He sensed a new hostility in the man's attitude. He covered his awkwardness by lighting another cigarette and blowing a series of smoke rings at the portrait of Norman Hradsky, the original chairman of the Company. Flanking Hradsky's portrait were two others. One of a slim blond man, with J ravaged good looks and laughing blue eyes. The caption read: 'Dufford Charleywood. Director of CRC from 1867-1872.'

The other portrait in its heavy gilt frame depicted an impressively built man with mutton-chop whiskers and black Irish features. 'Sean Courtney' said the caption, and the dates were the same as Charleywood's.

These three had founded the Company, and Rod knew a little of their story. They had been as pretty a bunch of rogues as would be found in any convict settlement.

Hradsky had ruined the other two in an ingenious bear raid on the stock exchange, and had virtually stolen their shares in the Company.* We have become a lot more sophisticated since then, thought Rod. He looked instinctively towards the head of the long table and met Doctor Steyner's level, unblinking stare.

Or have we? he wondered. Just what devilment has our friend in mind?

Manfred Steyner was examining Rod with detached curiosity. So remote from any emotional rancour was Manfred, that he intended using the relationship that had developed between this man and his wife to further the instructions he had received that morning.

'How far is the end of the drive from the dyke?' he asked suddenly.

'Less than a thousand feet.'

'How much longer before you reach it?'

'Ten days. No more, possibly less.'

'As soon as the dyke is reached, all work on it must cease immediately.

The timing of this is important, do you understand?'

'I have already instructed my miners not to hole through without my specific orders.'

'Good.' Manfred lapsed into silence for another full minute. Andrew had called him that morning with instructions from the man. Ironsides was to be well away from the Sander Ditch when they pierced the dyke.

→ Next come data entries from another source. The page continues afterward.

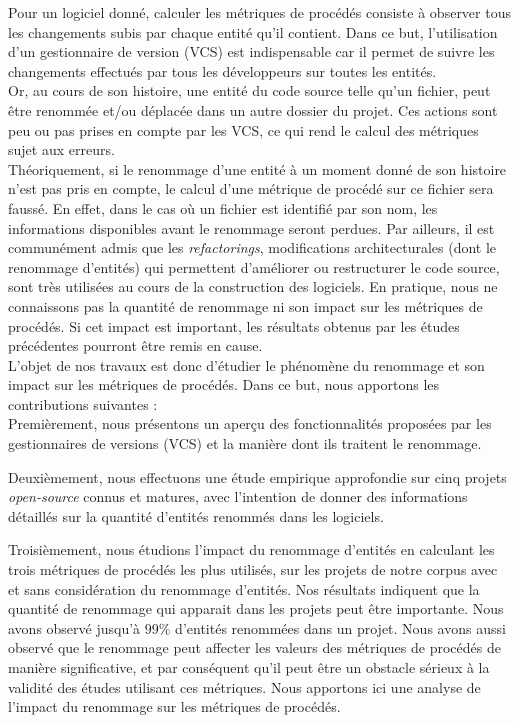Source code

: Pour un logiciel donné, calculer les métriques de procédés consiste à observer tous les changements subis par chaque entité qu'il contient. Dans ce but, l'utilisation d'un gestionnaire de version (VCS) est indispensable car il permet de suivre les changements effectués par tous les développeurs sur toutes les entités.\\ 

Or, au cours de son histoire, une entité du code source telle qu'un fichier, peut être renommée et/ou déplacée dans un autre dossier du projet. Ces actions sont peu ou pas prises en compte par les VCS, ce qui rend le calcul des métriques sujet aux erreurs.\\

Théoriquement, si le renommage d'une entité à un moment donné de son histoire n'est pas pris en compte, le calcul d'une métrique de procédé sur ce fichier sera faussé. En effet, dans le cas où un fichier est identifié par son nom, les informations disponibles avant le renommage seront perdues. Par ailleurs, il est communément admis que les \textit{refactorings}, modifications architecturales (dont le renommage d'entités) qui permettent d'améliorer ou restructurer le code source, sont très utilisées au cours de la construction des logiciels. En pratique, nous ne connaissons pas la quantité de renommage ni son impact sur les métriques de procédés. Si cet impact est important, les résultats obtenus par les études précédentes pourront être remis en cause.\\

L'objet de nos travaux est donc d’étudier le phénomène du renommage et son impact sur les métriques de procédés. Dans ce but, nous apportons les contributions suivantes :\\

Premièrement, nous présentons un aperçu des fonctionnalités proposées par les gestionnaires de versions (VCS) et la manière dont ils traitent le renommage.

Deuxièmement, nous effectuons une étude empirique approfondie sur cinq projets \textit{open-source} connus et matures, avec l'intention de donner des informations détaillés sur la quantité d'entités renommés dans les logiciels.

Troisièmement, nous étudions l'impact du renommage d'entités en calculant les trois métriques de procédés les plus utilisés, sur les projets de notre corpus avec et sans considération du renommage d'entités. Nos résultats indiquent que la quantité de renommage qui apparait dans les projets peut être importante. Nous avons observé jusqu'à $99\%$ d'entités renommées dans un projet. Nous avons aussi observé que le renommage peut affecter les valeurs des métriques de procédés de manière significative, et par conséquent qu'il peut être un obstacle sérieux à la validité des études utilisant ces métriques. Nous apportons ici une analyse de l'impact du renommage sur les métriques de procédés.

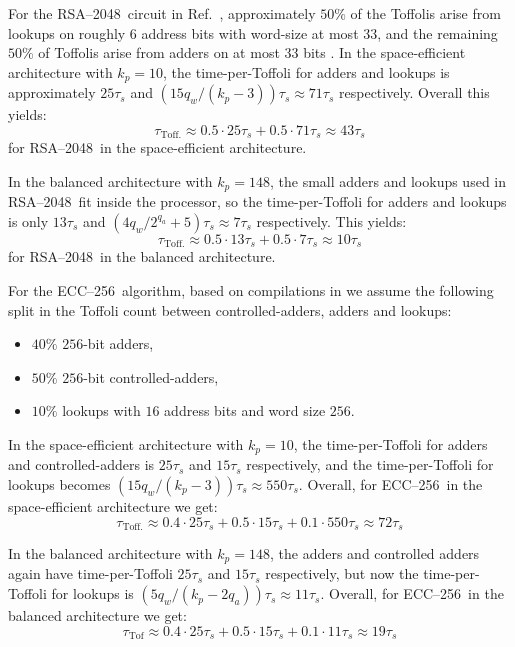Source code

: \documentclass[reprint,twocolumn,secnumarabic,amssymb, aps, prx]{revtex4-2}
\newcommand{\ttoff}{\tau_\text{Toff.}}
\newcommand{\ecc}{\mbox{ECC--256}}
\newcommand{\rsa}{\mbox{RSA--2048}}
\newcommand{\kproc}{k_p}
\newcommand{\taus}{\tau_s}
\begin{document}
For the \rsa\ circuit in Ref.~\cite{gidney2025how}, approximately $50\%$ of the Toffolis arise from lookups on roughly 6 address bits with word-size at most $33$, and the remaining $50\%$ of Toffolis arise from adders on at most $33$ bits \cite{gidney2025how}. In the space-efficient architecture with $\kproc=10$, the time-per-Toffoli for adders and lookups is approximately $25\taus$ and $(15q_w/(\kproc - 3)) \taus \approx 71 \taus$ respectively. Overall this yields:
\begin{equation}
    \ttoff \approx 0.5 \cdot 25 \taus + 0.5 \cdot 71 \taus \approx 43 \taus
\end{equation}
for \rsa\ in the space-efficient architecture.

In the balanced architecture with $\kproc=148$, the small adders and lookups used in \rsa\ fit inside the processor, so the time-per-Toffoli for adders and lookups is only $13\taus$ and $(4 q_w / 2^{q_a} + 5) \taus \approx 7 \taus$ respectively. This yields:
\begin{equation}
    \ttoff \approx 0.5 \cdot 13 \taus + 0.5 \cdot 7 \taus \approx 10 \taus
\end{equation}
for \rsa\ in the balanced architecture.

For the \ecc\ algorithm, based on compilations in \cite{proos2003shor, roetteler2017quantum, haner2020improved, litinski2023compute, gouzien2023performance} we assume the following split in the Toffoli count between controlled-adders, adders and lookups:
\begin{itemize}
    \item $40\%$ $256$-bit adders,
    \item $50\%$ $256$-bit controlled-adders,
    \item $10\%$ lookups with $16$ address bits and word size $256$.
\end{itemize}
In the space-efficient architecture with $\kproc=10$, the time-per-Toffoli for adders and controlled-adders is $25\taus$ and $15\taus$ respectively, and the time-per-Toffoli for lookups becomes $(15q_w/(\kproc - 3)) \taus \approx 550 \taus$. Overall, for \ecc\ in the space-efficient architecture we get:
\begin{equation}
    \ttoff \approx 0.4 \cdot 25 \taus + 0.5 \cdot 15 \taus + 0.1 \cdot 550 \taus \approx 72 \taus
\end{equation}

In the balanced architecture with $\kproc=148$, the adders and controlled adders again have time-per-Toffoli $25\taus$ and $15\taus$ respectively, but now the time-per-Toffoli for lookups is $(5q_w/(\kproc - 2q_a)) \taus \approx 11 \taus$. Overall, for \ecc\ in the balanced architecture we get:
\begin{equation}
    \tau_{\mathrm{Tof}} \approx 0.4 \cdot 25 \taus + 0.5 \cdot 15 \taus + 0.1 \cdot 11 \taus \approx  19 \taus
\end{equation}
\end{document}
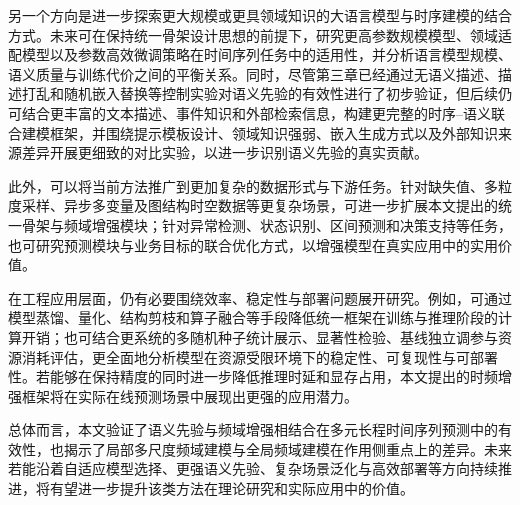 另一个方向是进一步探索更大规模或更具领域知识的大语言模型与时序建模的结合方式。未来可在保持统一骨架设计思想的前提下，研究更高参数规模模型、领域适配模型以及参数高效微调策略在时间序列任务中的适用性，并分析语言模型规模、语义质量与训练代价之间的平衡关系。同时，尽管第三章已经通过无语义描述、描述打乱和随机嵌入替换等控制实验对语义先验的有效性进行了初步验证，但后续仍可结合更丰富的文本描述、事件知识和外部检索信息，构建更完整的时序--语义联合建模框架，并围绕提示模板设计、领域知识强弱、嵌入生成方式以及外部知识来源差异开展更细致的对比实验，以进一步识别语义先验的真实贡献。

此外，可以将当前方法推广到更加复杂的数据形式与下游任务。针对缺失值、多粒度采样、异步多变量及图结构时空数据等更复杂场景，可进一步扩展本文提出的统一骨架与频域增强模块；针对异常检测、状态识别、区间预测和决策支持等任务，也可研究预测模块与业务目标的联合优化方式，以增强模型在真实应用中的实用价值。

在工程应用层面，仍有必要围绕效率、稳定性与部署问题展开研究。例如，可通过模型蒸馏、量化、结构剪枝和算子融合等手段降低统一框架在训练与推理阶段的计算开销；也可结合更系统的多随机种子统计展示、显著性检验、基线独立调参与资源消耗评估，更全面地分析模型在资源受限环境下的稳定性、可复现性与可部署性。若能够在保持精度的同时进一步降低推理时延和显存占用，本文提出的时频增强框架将在实际在线预测场景中展现出更强的应用潜力。

总体而言，本文验证了语义先验与频域增强相结合在多元长程时间序列预测中的有效性，也揭示了局部多尺度频域建模与全局频域建模在作用侧重点上的差异。未来若能沿着自适应模型选择、更强语义先验、复杂场景泛化与高效部署等方向持续推进，将有望进一步提升该类方法在理论研究和实际应用中的价值。






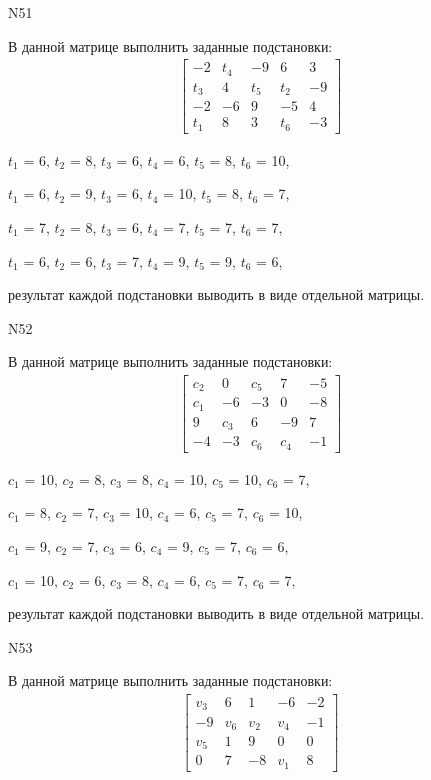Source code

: \documentclass[11pt]{report}
\begin{document}
N51

В данной матрице выполнить заданные подстановки:
\begin{align*}
\left[\begin{matrix}-2 & t_{4} & -9 & 6 & 3\\t_{3} & 4 & t_{5} & t_{2} & -9\\-2 & -6 & 9 & -5 & 4\\t_{1} & 8 & 3 & t_{6} & -3\end{matrix}\right]
\end{align*}


$t_{1}$ = 6, $t_{2}$ = 8, $t_{3}$ = 6, $t_{4}$ = 6, $t_{5}$ = 8, $t_{6}$ = 10, 

$t_{1}$ = 6, $t_{2}$ = 9, $t_{3}$ = 6, $t_{4}$ = 10, $t_{5}$ = 8, $t_{6}$ = 7, 

$t_{1}$ = 7, $t_{2}$ = 8, $t_{3}$ = 6, $t_{4}$ = 7, $t_{5}$ = 7, $t_{6}$ = 7, 

$t_{1}$ = 6, $t_{2}$ = 6, $t_{3}$ = 7, $t_{4}$ = 9, $t_{5}$ = 9, $t_{6}$ = 6, 

результат каждой подстановки выводить в виде отдельной матрицы.

N52

В данной матрице выполнить заданные подстановки:
\begin{align*}
\left[\begin{matrix}c_{2} & 0 & c_{5} & 7 & -5\\c_{1} & -6 & -3 & 0 & -8\\9 & c_{3} & 6 & -9 & 7\\-4 & -3 & c_{6} & c_{4} & -1\end{matrix}\right]
\end{align*}


$c_{1}$ = 10, $c_{2}$ = 8, $c_{3}$ = 8, $c_{4}$ = 10, $c_{5}$ = 10, $c_{6}$ = 7, 

$c_{1}$ = 8, $c_{2}$ = 7, $c_{3}$ = 10, $c_{4}$ = 6, $c_{5}$ = 7, $c_{6}$ = 10, 

$c_{1}$ = 9, $c_{2}$ = 7, $c_{3}$ = 6, $c_{4}$ = 9, $c_{5}$ = 7, $c_{6}$ = 6, 

$c_{1}$ = 10, $c_{2}$ = 6, $c_{3}$ = 8, $c_{4}$ = 6, $c_{5}$ = 7, $c_{6}$ = 7, 

результат каждой подстановки выводить в виде отдельной матрицы.

N53

В данной матрице выполнить заданные подстановки:
\begin{align*}
\left[\begin{matrix}v_{3} & 6 & 1 & -6 & -2\\-9 & v_{6} & v_{2} & v_{4} & -1\\v_{5} & 1 & 9 & 0 & 0\\0 & 7 & -8 & v_{1} & 8\end{matrix}\right]
\end{align*}
\end{document}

It was left to Manfred to engineer his absence.

'I must inform you, Mr. Ironsides, that it will be at least three weeks before I give the order to drill through. When you reach the dyke, it will be necessary for me to proceed to Europe to make certain arrangements there. I will be away for at least ten days during which time no work of any type must be allowed in the drive to the Big Dipper.'

'You will be away over Christmas?' Rod asked with surprise.

'Yes,' Manfred nodded, and could read Rod's mind.

Terry will be alone, Rod thought quickly, she will be alone over Christmas. The Sander Ditch goes onto essential services only for a full seven days over Christmas. Just a skeleton crew to keep her going. I could get away for a week, a whole week away together.

Manfred waited until he knew that Rod had reached the decision to which he had been steered, then he asked: 'You understand? You will await my order to hole through. You need not expect that order until the middle of January.'

'I understand.'

'You may go.' Manfred dismissed him.

'Thanks,' Rod acknowledged drily.

There was a coffee bar in the ground-floor shopping centre of Reef Building. Rod beat a bearded hippie to the telephone booth, and dialled the Sandown number. It was safe enough, he had just left Manfred upstairs.

'Theresa Steyner,' she answered his call.

'We've got a week to ourselves,' he told her. 'One whole glorious week.' 'When?'she demanded joyously.

And he told her.

'Where shall we go?' she asked.

'We'll think of somewhere.' At 11:26 a.m. on December 16th, Johnny Delange blasted the face of the drive, and went forward in the fumes and dust.

In the beam of his lantern, the new rock blown from the face was completely different from the blueish Ventersdorp quartzite. It was a glassy, blackish green, veined with tiny white lines, more like marble than country rock.

'We are on the dyke.' He spoke to Big King, and stooped to Pie. up a lump of the serpentine rock. He weighed it in his hand.

'We've done it, we've beaten the bastard!' Big King stood silently beside him. He did not share Johnny's elation.

'Right!' Johnny tossed the lump of rock back onto the pile. 'Bar down, and make safe. Then pull them out of the drive. We are finished here until further orders.'

'Well done, Johnny,' applauded Rod. 'Clean her up and pull out of the drive. I don't know how much longer it will be till we get the order to hole through the dyke. But take a holiday in the meantime. I'll pay you four fathoms of bonus a day while you are waiting.' He broke the connection with his finger keeping the receiver to his ear.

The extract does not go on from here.